The evening before you shipped out, I ran amok in the greenhouse. I shattered glass and tore up bucketfuls of beautiful things. Cats worried, grubs scurried, and the yanked plants refused to stop looking beautiful, even torn to shreds, roots over petals, and everything littered with a layer of night soil.

All a man wants is to be taken seriously. Since I came out, I never had that. Tolerance, indifference, everything in between, but to be taken morally seriously, to be taken seriously as a man, as a potential threat or competitor or best friend, fellow traveler or warrior or lover, that almost never happens.

I brushed your eyelids with a stalk of spurge plant, a tropical exotic with a haunting lavender flower. If its sap leaked out, it would be transported almost instantly to the nervous system through the blood vessels in your eyes. It would paralyze your lungs. You would drown in your own fluids in less than a minute. Less time perhaps than it takes to say, I’m going back to war.

Your reflexes were so finely honed that you snatched at my wrist before your eyes even opened.

“What the fuck are you doing?”

I smiled. I said, “Hey, sleeping beauty.”

“What’s wrong?”

“Nothing,” I said. I meant everything. “Just passing some spurge over you for luck.
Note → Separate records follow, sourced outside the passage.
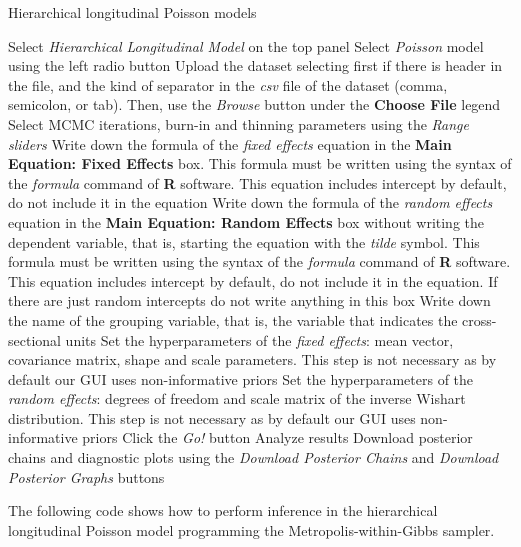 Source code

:\begin{algorithm}[h!]
	\caption{Hierarchical longitudinal Poisson models}\label{alg:HPosi}
	\begin{algorithmic}[1]  		 			
		\State Select \textit{Hierarchical Longitudinal Model} on the top panel
		\State Select \textit{Poisson} model using the left radio button
		\State Upload the dataset selecting first if there is header in the file, and the kind of separator in the \textit{csv} file of the dataset (comma, semicolon, or tab). Then, use the \textit{Browse} button under the \textbf{Choose File} legend
		\State Select MCMC iterations, burn-in and thinning parameters using the \textit{Range sliders}
		\State Write down the formula of the \textit{fixed effects} equation in the \textbf{Main Equation: Fixed Effects} box. This formula must be written using the syntax of the \textit{formula} command of \textbf{R} software. This equation includes intercept by default, do not include it in the equation
		\State Write down the formula of the \textit{random effects} equation in the \textbf{Main Equation: Random Effects} box without writing the dependent variable, that is, starting the equation with the \textit{tilde} symbol. This formula must be written using the syntax of the \textit{formula} command of \textbf{R} software. This equation includes intercept by default, do not include it in the equation. If there are just random intercepts do not write anything in this box
		\State Write down the name of the grouping variable, that is, the variable that indicates the cross-sectional units 
		\State Set the hyperparameters of the \textit{fixed effects}: mean vector, covariance matrix, shape and scale parameters. This step is not necessary as by default our GUI uses non-informative priors
		\State Set the hyperparameters of the \textit{random effects}: degrees of freedom and scale matrix of the inverse Wishart distribution. This step is not necessary as by default our GUI uses non-informative priors
		\State Click the \textit{Go!} button
		\State Analyze results
		\State Download posterior chains and diagnostic plots using the \textit{Download Posterior Chains} and \textit{Download Posterior Graphs} buttons
	\end{algorithmic} 
\end{algorithm}
 
The following code shows how to perform inference in the hierarchical longitudinal Poisson model programming the Metropolis-within-Gibbs sampler.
Old wives’ tale.”

You subsided into the bed like a surfaced whale dropping back into the deep. You mumbled, “Well, old wife of mine, don’t fuck with my luck. Don’t jinx it. It’s done me just fine until now. Don’t throw off the balance, hmmm?”

“Lucky? You?”

“Hmmm?”

“How are you lucky?”

“I met you, of course,” you said. And you rolled over and crushed the breath out of me. The green spurge leaves fell to the sheets, where I could see them pressed like a flower on a laminated page.

Leave it to you to sleep well on your last night. I wanted to wound you while you slept. I wanted to steal your driver’s license. I wanted to feed you ground glass.

On the morning you left, I could not be like all the other wives, who clung like vines to their men, growing straight out of the airport tarmac like willful, stressed vines, taprooted into something nourishing, a mainline. Tiny children stood at attention like at the JFK funeral until West Point scooped them up and ruined their dignity. Babies were passed around for a whisper of father’s breath. Sonja and the father of her child shouted and waved from beyond the fence.

You and I were different. We were dignity itself. We were make-believe. We were stiff upper lips, unkissed. We were faces starched so tight, you could bounce a quarter on them.

This dignity was not mine. It was an exotic species that poisoned the heart.

Me, I wanted to be like a child and salute. I wanted to be a spouse and cling. I wanted to grow roots in the tarmac. I wanted to stare after the C-17 long after it had taken flight, so as not to snap this long tether, this alchemical mix of will and luck and prayer and longing, that you would return to me, and this world return to something approaching normal.